He says while he has found no reference of Busby being married to Auty's daughter, it is clear the men were criminals and the murder was over the spoils of a gold coin forging scheme at nearby Kirby Wiske.

Mr Harding said as the penalty for coining was death, it is likely he was hanged for that and sentenced at York Assizes to be gibbeted for murdering his accomplice.

He said the assizes records for 1702 have been lost, so details of where and when Busby was hanged are unclear and that no contemporary documentary evidence of the murderer issuing a curse has been unearthed.

After being hanged, Busby's corpse was dipped in tar to preserve it and placed in an iron frame and hung from a stoop near the scene of his crimes, off the old Great North Road crossroads between Thirsk and . Ripon

In 1859, the historian William Grainge said: "The bones of the poor wretch who had committed murder were hung to fester in the sunshine and blow in the tempest until they fell piecemeal to earth and tradition yet tells tales of night wanderers being terrified when passing this dreaded spot."


Mr Grainge said there was no sign of the gibbet post which the chimney sweep was supposedly found near in 1894, which alongside a suicide verdict at the inquest into the chimney sweep's death, debunks that tale.

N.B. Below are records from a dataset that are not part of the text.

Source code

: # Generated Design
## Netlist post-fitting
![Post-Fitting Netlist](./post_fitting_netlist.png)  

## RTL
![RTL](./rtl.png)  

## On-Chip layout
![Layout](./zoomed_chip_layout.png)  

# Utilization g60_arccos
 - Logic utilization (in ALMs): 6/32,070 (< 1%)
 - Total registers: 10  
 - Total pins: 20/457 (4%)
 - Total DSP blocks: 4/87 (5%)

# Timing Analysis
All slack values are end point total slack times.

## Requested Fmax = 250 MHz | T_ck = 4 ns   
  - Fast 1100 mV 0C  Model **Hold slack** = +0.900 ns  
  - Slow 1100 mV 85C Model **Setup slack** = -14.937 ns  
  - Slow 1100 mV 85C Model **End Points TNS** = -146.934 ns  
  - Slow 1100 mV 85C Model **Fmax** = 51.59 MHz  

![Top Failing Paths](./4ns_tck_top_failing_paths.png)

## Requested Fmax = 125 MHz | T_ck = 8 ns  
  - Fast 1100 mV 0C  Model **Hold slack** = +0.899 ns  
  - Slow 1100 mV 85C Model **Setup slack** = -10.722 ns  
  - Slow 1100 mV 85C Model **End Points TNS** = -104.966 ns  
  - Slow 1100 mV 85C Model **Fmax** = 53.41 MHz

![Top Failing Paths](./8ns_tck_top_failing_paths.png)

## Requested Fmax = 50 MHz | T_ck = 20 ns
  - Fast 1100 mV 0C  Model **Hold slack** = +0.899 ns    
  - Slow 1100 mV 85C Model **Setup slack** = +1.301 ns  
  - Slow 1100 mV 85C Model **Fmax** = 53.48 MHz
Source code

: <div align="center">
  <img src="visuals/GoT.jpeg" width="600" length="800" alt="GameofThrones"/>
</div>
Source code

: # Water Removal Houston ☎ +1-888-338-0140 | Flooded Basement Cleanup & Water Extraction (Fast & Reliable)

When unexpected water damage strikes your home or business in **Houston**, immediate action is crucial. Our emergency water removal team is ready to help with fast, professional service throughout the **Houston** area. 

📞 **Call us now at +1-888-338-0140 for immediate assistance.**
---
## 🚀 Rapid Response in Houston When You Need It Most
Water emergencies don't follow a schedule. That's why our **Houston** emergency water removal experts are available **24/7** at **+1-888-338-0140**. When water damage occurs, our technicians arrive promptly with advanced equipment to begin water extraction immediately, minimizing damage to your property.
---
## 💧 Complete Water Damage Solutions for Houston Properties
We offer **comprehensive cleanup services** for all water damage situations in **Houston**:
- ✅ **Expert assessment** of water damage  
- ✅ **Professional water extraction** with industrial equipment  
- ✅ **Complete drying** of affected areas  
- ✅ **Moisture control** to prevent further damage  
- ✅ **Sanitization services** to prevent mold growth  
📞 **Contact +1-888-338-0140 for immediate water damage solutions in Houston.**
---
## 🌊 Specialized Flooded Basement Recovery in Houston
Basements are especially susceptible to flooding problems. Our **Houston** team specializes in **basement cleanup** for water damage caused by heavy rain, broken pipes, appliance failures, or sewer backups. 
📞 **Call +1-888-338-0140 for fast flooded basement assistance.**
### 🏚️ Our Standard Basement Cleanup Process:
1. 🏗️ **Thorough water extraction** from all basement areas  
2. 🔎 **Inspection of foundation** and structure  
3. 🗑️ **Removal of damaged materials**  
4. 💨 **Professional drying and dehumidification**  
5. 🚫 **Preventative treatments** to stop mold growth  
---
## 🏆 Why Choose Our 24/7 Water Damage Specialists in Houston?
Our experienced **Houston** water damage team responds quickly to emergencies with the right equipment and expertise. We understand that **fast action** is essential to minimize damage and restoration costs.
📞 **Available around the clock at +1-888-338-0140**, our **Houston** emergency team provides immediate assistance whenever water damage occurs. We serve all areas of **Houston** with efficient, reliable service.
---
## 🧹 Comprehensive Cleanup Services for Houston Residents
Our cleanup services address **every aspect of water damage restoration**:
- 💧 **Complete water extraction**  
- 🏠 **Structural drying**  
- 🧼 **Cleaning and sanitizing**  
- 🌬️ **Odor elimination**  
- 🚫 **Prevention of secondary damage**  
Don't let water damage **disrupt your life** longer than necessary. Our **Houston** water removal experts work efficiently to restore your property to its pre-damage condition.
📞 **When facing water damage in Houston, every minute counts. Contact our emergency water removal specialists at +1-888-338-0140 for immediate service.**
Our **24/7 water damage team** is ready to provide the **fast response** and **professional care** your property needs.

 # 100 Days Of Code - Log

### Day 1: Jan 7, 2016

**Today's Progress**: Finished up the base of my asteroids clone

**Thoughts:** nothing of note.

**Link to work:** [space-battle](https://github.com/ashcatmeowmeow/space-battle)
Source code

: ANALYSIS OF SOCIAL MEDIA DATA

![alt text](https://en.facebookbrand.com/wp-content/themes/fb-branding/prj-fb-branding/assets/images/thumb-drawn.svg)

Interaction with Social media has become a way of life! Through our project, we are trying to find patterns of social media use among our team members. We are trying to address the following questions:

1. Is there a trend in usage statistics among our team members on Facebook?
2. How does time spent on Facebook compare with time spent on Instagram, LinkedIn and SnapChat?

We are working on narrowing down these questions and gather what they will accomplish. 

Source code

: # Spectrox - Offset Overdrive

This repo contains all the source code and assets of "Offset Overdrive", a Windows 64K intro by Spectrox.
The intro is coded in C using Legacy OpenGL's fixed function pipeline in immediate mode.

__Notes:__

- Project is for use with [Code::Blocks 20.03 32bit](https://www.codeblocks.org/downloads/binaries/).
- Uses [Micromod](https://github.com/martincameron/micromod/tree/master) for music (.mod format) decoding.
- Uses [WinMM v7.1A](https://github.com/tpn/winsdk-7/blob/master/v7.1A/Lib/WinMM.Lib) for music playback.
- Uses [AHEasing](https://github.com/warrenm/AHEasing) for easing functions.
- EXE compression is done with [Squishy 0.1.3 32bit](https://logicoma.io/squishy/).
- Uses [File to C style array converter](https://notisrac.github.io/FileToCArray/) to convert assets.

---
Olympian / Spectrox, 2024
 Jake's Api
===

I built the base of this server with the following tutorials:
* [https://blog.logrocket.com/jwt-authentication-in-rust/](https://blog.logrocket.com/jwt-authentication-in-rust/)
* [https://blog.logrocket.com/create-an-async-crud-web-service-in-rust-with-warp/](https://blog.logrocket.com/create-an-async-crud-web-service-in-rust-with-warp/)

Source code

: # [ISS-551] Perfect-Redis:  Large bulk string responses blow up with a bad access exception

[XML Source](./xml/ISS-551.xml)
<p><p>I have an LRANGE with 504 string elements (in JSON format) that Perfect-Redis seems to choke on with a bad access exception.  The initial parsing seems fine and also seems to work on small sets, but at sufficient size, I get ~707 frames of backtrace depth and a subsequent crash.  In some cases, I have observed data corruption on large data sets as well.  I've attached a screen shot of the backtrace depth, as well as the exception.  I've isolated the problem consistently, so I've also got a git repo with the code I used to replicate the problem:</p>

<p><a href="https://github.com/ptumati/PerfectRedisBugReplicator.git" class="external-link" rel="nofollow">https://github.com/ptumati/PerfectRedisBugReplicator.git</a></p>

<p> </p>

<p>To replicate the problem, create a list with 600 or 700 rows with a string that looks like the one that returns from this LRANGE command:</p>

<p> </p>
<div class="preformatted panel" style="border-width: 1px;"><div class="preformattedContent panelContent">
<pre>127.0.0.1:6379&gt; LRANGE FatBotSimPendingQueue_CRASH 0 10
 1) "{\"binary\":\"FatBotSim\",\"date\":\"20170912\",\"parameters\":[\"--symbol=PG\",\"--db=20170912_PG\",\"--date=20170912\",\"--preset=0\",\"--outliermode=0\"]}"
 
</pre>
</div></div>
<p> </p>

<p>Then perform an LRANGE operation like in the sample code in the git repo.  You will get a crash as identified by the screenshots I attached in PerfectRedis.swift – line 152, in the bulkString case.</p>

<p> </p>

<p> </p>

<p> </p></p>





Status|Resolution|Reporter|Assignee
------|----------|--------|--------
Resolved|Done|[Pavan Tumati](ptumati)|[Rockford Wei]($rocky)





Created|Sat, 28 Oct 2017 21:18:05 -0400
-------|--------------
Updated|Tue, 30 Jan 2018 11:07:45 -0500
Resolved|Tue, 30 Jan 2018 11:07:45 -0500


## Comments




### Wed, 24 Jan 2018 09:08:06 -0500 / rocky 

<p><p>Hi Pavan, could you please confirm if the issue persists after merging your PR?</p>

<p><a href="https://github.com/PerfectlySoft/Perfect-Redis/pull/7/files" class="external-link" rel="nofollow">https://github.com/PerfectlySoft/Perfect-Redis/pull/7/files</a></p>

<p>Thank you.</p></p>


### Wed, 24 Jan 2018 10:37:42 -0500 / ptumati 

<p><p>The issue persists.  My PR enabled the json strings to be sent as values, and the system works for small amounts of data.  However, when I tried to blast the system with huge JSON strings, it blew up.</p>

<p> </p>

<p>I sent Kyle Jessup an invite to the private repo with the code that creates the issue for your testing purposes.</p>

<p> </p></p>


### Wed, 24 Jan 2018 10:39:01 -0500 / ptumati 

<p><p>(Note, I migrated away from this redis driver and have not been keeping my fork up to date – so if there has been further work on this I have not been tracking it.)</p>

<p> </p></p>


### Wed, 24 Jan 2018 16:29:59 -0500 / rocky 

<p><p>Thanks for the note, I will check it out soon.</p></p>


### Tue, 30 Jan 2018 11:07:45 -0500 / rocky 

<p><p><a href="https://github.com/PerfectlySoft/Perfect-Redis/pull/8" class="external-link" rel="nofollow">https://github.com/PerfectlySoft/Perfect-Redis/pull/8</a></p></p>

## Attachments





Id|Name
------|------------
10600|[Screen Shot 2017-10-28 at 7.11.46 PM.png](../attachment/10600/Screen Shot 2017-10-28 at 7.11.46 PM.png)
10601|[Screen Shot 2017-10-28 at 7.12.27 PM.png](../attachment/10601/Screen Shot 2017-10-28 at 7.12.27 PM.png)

Mr Harding said there could be rational explanations for the other deaths, while landlord Mr Earnshaw had told the story so many times he had begun to believe it.

After examining the chair, furniture historian Dr Adam Bowett found that its spindles were machine-turned, whereas 17th Century chairs were made with a pole lathe.

He concluded the chair was Caistor-style and made after 1840, at least 138 years after Busby's death.

Mr Harding said: "No doubt there was a particular chair in the pub the locals dared visitors to sit in and it's a story that everybody wants to tell.

"It is a great example of a folk tale that people add to.

"I'm not superstitious, but I wouldn't sit in it because if I did and was knocked down by a car everyone would say it was down to the chair."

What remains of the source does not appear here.